Source records →
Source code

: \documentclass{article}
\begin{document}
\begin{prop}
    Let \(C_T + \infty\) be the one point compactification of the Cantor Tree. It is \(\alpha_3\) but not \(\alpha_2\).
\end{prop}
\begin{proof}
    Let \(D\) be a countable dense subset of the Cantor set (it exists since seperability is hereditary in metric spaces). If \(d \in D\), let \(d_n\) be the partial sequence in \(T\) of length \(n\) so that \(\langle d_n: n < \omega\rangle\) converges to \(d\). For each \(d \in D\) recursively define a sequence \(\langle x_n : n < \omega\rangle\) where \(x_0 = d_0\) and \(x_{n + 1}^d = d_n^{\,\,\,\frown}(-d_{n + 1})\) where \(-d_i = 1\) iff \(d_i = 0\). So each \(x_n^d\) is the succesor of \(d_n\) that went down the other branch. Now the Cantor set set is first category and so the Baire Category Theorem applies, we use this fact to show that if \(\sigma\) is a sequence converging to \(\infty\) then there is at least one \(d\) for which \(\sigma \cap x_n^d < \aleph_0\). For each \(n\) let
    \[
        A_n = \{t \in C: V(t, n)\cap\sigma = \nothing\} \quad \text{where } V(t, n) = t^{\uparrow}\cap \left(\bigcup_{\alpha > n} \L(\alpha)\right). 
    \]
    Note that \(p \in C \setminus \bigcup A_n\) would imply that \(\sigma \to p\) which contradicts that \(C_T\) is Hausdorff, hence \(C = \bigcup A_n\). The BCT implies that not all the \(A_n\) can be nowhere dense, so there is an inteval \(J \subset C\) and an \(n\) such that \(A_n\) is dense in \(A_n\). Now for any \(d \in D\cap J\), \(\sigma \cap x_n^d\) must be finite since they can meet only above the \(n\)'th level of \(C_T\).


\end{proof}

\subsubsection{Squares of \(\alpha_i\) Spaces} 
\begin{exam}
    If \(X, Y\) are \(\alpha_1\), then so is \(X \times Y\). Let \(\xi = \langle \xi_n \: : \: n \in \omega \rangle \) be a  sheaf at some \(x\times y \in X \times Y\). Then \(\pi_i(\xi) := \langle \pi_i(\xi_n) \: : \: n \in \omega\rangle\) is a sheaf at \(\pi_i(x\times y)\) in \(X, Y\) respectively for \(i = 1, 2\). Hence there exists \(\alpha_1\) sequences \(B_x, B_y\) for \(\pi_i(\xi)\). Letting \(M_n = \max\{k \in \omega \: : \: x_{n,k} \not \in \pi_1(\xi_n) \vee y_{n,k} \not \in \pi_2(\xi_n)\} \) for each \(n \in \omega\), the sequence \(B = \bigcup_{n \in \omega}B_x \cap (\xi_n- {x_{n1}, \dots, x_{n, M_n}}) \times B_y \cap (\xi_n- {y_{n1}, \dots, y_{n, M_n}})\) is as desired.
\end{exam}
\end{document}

Task to carry out →
Each line in the listing above either holds the string "begin" or does not; state how many do, giving the number only.

Solution below →
4